Antibodies selection

The percentage ratio of T1 and T2 unglycosylated isoforms of resPrPD co-existing in the same anatomical region or found separately in the same brain of sCJDVV1–2 cases, as well as the exclusive presence of T1 or T2 in -VV1 and -VV2 was established probing with Ab 3F4 and 1E4. In the -VV1–2 subtype, 3F4 revealed T1–2 in 107 of 142 (75%) brain regions examined (while 52 regions had T2 only). Following 1E4 immunoblotting of 35 brain regions that on WB probed with 3F4 were populated exclusively by T1, the co-existence of T2 was demonstrated in a total of 129 (91%) brain regional samples (16% increase).

PK-titration assay

S1 were digested with PK at concentrations of 0.6, 1.2, 2.5, 5, 10, 20, 40, 80, and 160 U/ml at 37 °C for 1 h, and the reactions stopped with 3 mM PMSF. In -VV1, the PK points were best fitted by a one-phase decay equation, while in -VV1–2 and -VV2 they were best fitted by a one-phase decay or double exponential equation depending on whether 3F4 or To-2 was employed. In experiments with 3F4, PK1/2 index was calculated by fitting a one-phase decay to PK points ranging between 5 to 160 U/ml. The reason for excluding the lower PK concentration points (e.g., 0.6, 1,2 and 2.5 U/ml) was due to the fact that T2 in -VV1–2 and -VV2 showed a different behavior compared to T1, making the fitting into a one-phase decay curve or other types of curves poor (i.e., low values of R2). In experiments using To-2, PK1/2 index values were determined considering the part of the profile that decayed (i.e., PK-concentration points ranging from 5 to 160 U/ml). The portion of the profile in the PK-range 0.6–2.5 U/ml was indistinguishable in -VV2 and -VV1–2. The PK1/2 index values were determined with GraphPad Prism 8.1.1 and were expressed as mean ± SEM.

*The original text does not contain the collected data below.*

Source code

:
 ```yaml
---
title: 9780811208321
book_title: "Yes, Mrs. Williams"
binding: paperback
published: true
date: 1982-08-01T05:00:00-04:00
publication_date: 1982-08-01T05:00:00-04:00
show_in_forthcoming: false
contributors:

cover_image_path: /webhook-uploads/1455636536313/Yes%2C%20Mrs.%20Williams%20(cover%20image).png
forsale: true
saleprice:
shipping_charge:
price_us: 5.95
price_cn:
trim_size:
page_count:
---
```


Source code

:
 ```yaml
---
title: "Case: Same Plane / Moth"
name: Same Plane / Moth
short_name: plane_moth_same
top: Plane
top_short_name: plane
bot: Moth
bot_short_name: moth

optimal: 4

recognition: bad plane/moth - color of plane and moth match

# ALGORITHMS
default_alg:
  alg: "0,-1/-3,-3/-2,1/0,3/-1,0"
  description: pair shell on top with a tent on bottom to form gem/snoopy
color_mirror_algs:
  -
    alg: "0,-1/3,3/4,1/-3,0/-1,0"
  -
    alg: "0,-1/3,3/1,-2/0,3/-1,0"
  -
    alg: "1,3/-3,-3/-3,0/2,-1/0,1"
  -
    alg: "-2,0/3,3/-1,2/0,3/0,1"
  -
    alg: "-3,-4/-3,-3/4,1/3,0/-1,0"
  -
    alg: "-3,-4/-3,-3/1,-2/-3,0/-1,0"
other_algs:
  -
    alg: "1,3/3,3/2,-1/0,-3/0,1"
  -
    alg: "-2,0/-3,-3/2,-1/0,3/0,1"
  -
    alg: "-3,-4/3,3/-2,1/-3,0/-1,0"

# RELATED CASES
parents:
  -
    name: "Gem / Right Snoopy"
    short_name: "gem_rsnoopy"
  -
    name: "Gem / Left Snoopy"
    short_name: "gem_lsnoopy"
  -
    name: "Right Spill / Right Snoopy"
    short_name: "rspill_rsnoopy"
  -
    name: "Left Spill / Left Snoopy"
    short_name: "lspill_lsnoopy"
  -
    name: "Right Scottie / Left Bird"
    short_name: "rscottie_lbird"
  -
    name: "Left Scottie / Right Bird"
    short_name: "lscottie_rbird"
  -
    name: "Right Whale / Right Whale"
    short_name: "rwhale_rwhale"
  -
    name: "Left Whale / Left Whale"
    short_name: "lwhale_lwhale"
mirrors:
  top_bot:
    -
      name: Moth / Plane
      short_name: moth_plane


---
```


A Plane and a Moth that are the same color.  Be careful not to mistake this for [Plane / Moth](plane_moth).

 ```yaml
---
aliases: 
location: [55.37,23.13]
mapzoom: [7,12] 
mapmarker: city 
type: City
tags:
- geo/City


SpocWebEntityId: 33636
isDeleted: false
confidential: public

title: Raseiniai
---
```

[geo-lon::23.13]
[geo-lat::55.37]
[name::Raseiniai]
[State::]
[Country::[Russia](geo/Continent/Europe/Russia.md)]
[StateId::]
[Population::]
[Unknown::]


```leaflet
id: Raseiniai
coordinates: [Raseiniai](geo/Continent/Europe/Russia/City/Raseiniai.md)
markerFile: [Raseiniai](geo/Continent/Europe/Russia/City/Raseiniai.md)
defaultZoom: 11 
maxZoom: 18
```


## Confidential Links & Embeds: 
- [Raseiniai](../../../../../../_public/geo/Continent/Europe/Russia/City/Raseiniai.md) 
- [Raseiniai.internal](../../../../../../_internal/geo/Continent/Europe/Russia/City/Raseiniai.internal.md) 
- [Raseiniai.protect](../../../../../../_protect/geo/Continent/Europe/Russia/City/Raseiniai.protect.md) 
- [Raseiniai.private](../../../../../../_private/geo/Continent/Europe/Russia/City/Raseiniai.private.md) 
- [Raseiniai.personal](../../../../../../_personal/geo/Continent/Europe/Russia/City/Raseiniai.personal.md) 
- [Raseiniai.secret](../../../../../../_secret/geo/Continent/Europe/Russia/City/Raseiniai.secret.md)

Prevalence determination of sCJDVV subtypes following standard and strict procedures

Review of sCJD cases examined at the NPDPSC revealed 463 consecutive cases of sCJDVV that received a definitive diagnosis of subtype between 2002 and 2017. Of these cases, 35 (8%) were sCJDVV1, 320 (69%) sCJDVV2 and 108 (23%) sCJDVV1–2. All cases were diagnosed following the NPDPSC typical procedure which includes standard WB examination of 1–3 brain regions (frontal and occipital cortices, and cerebellum) using the Ab 3F4 supplemented with Abs 12B2 and 1E4. Of the 108 -VV1–2 cases, 68 (63%) were probed with 3F4 only, 31 (29%) with 12B2 and 9 (8%) with 1E4, besides 3F4; furthermore, 88% (N = 95) of these cases underwent WB examination of all three regions (in 7% and 5% only two and one regions were available). Routine diagnosis of sCJDVV1–2 in the 463 NPDPSC cases was made when both 19 kDa and 20–21 kDa bands were visually detectable in any of the three brain regions. To determine the prevalence of sCJDVV1–2 in the 463 sCJDVV case cohort according to the “stringent” procedure, we applied to the 463 sCJDVV cases the same numerical corrections followed to select the 18 -VV1–2 cases of the detailed study (Table 1, Subjects and Brain sampling above). These stringent procedures resulted in the inclusion in the sCJDVV1–2 subtype of cases that harbored downwards to 1% of either T1 or T2 resPrPD expressed as average of all brain samples examined.